#### DATASET EXCERPTS
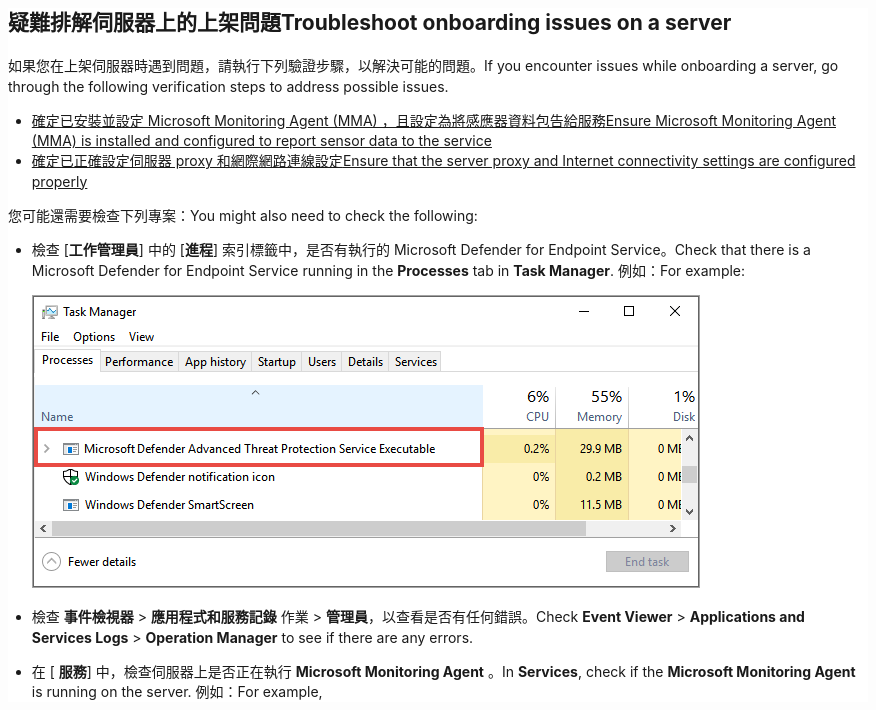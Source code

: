 ## <a name="troubleshoot-onboarding-issues-on-a-server"></a><span data-ttu-id="0d51d-376">疑難排解伺服器上的上架問題</span><span class="sxs-lookup"><span data-stu-id="0d51d-376">Troubleshoot onboarding issues on a server</span></span>

<span data-ttu-id="0d51d-377">如果您在上架伺服器時遇到問題，請執行下列驗證步驟，以解決可能的問題。</span><span class="sxs-lookup"><span data-stu-id="0d51d-377">If you encounter issues while onboarding a server, go through the following verification steps to address possible issues.</span></span>

- [<span data-ttu-id="0d51d-378">確定已安裝並設定 Microsoft Monitoring Agent (MMA) ，且設定為將感應器資料包告給服務</span><span class="sxs-lookup"><span data-stu-id="0d51d-378">Ensure Microsoft Monitoring Agent (MMA) is installed and configured to report sensor data to the service</span></span>](configure-server-endpoints.md#server-mma)
- [<span data-ttu-id="0d51d-379">確定已正確設定伺服器 proxy 和網際網路連線設定</span><span class="sxs-lookup"><span data-stu-id="0d51d-379">Ensure that the server proxy and Internet connectivity settings are configured properly</span></span>](configure-server-endpoints.md#server-proxy)

<span data-ttu-id="0d51d-380">您可能還需要檢查下列專案：</span><span class="sxs-lookup"><span data-stu-id="0d51d-380">You might also need to check the following:</span></span>

- <span data-ttu-id="0d51d-381">檢查 [**工作管理員**] 中的 [**進程**] 索引標籤中，是否有執行的 Microsoft Defender for Endpoint Service。</span><span class="sxs-lookup"><span data-stu-id="0d51d-381">Check that there is a Microsoft Defender for Endpoint Service running in the **Processes** tab in **Task Manager**.</span></span> <span data-ttu-id="0d51d-382">例如：</span><span class="sxs-lookup"><span data-stu-id="0d51d-382">For example:</span></span>

    ![使用 Microsoft Defender for Endpoint Service 執行的進程視圖圖像](images/atp-task-manager.png)

- <span data-ttu-id="0d51d-384">檢查 **事件檢視器**  >  **應用程式和服務記錄** 作業  >  **管理員**，以查看是否有任何錯誤。</span><span class="sxs-lookup"><span data-stu-id="0d51d-384">Check **Event Viewer** > **Applications and Services Logs** > **Operation Manager** to see if there are any errors.</span></span>

- <span data-ttu-id="0d51d-385">在 [ **服務**] 中，檢查伺服器上是否正在執行 **Microsoft Monitoring Agent** 。</span><span class="sxs-lookup"><span data-stu-id="0d51d-385">In **Services**, check if the **Microsoft Monitoring Agent** is running on the server.</span></span> <span data-ttu-id="0d51d-386">例如：</span><span class="sxs-lookup"><span data-stu-id="0d51d-386">For example,</span></span>
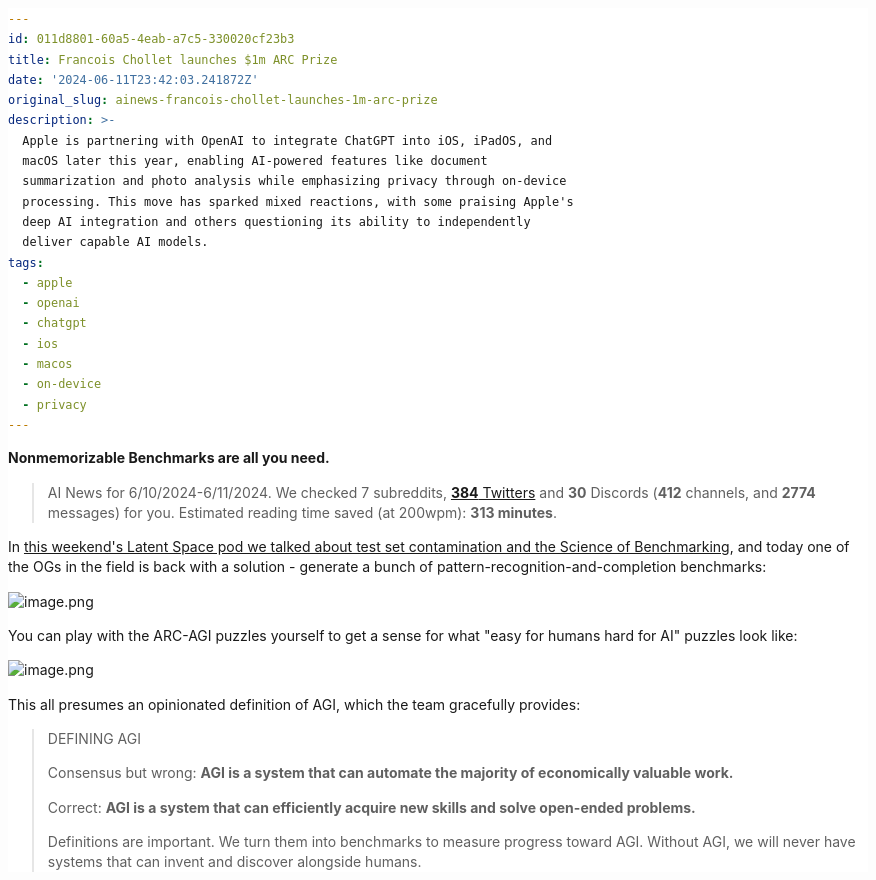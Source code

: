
 ```yaml
---
id: 011d8801-60a5-4eab-a7c5-330020cf23b3
title: Francois Chollet launches $1m ARC Prize
date: '2024-06-11T23:42:03.241872Z'
original_slug: ainews-francois-chollet-launches-1m-arc-prize
description: >-
  Apple is partnering with OpenAI to integrate ChatGPT into iOS, iPadOS, and
  macOS later this year, enabling AI-powered features like document
  summarization and photo analysis while emphasizing privacy through on-device
  processing. This move has sparked mixed reactions, with some praising Apple's
  deep AI integration and others questioning its ability to independently
  deliver capable AI models.
tags:
  - apple
  - openai
  - chatgpt
  - ios
  - macos
  - on-device
  - privacy
---
```



**Nonmemorizable Benchmarks are all you need.**

> AI News for 6/10/2024-6/11/2024.
We checked 7 subreddits, [**384** Twitters](https://twitter.com/i/lists/1585430245762441216) and **30** Discords (**412** channels, and **2774** messages) for you. 
Estimated reading time saved (at 200wpm): **313 minutes**.

In [this weekend's Latent Space pod we talked about test set contamination and the Science of Benchmarking](https://www.latent.space/p/iclr-2024-benchmarks-agents), and today one of the OGs in the field is back with a solution - generate a bunch of pattern-recognition-and-completion benchmarks:

 ![image.png](https://assets.buttondown.email/images/17cec8b3-b977-41dd-a6c5-f5aad99b812a.png?w=960&fit=max) 

You can play with the ARC-AGI puzzles yourself to get a sense for what "easy for humans hard for AI" puzzles look like:

 ![image.png](https://assets.buttondown.email/images/30ef397c-2045-45aa-a3b2-b6a10d41e64b.png?w=960&fit=max) 

This all presumes an opinionated definition of AGI, which the team gracefully provides:

> DEFINING AGI
> 
> Consensus but wrong:
> **AGI is a system that can automate the majority of economically valuable work.**
> 
> Correct:
> **AGI is a system that can efficiently acquire new skills and solve open-ended problems.**
> 
> Definitions are important. We turn them into benchmarks to measure progress toward AGI.
> Without AGI, we will never have systems that can invent and discover alongside humans.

#### AIM OF THE EXERCISE
Copy out each line of the records above that includes "humans".

#### WRITTEN REPLY
You can play with the ARC-AGI puzzles yourself to get a sense for what "easy for humans hard for AI" puzzles look like:
> Without AGI, we will never have systems that can invent and discover alongside humans.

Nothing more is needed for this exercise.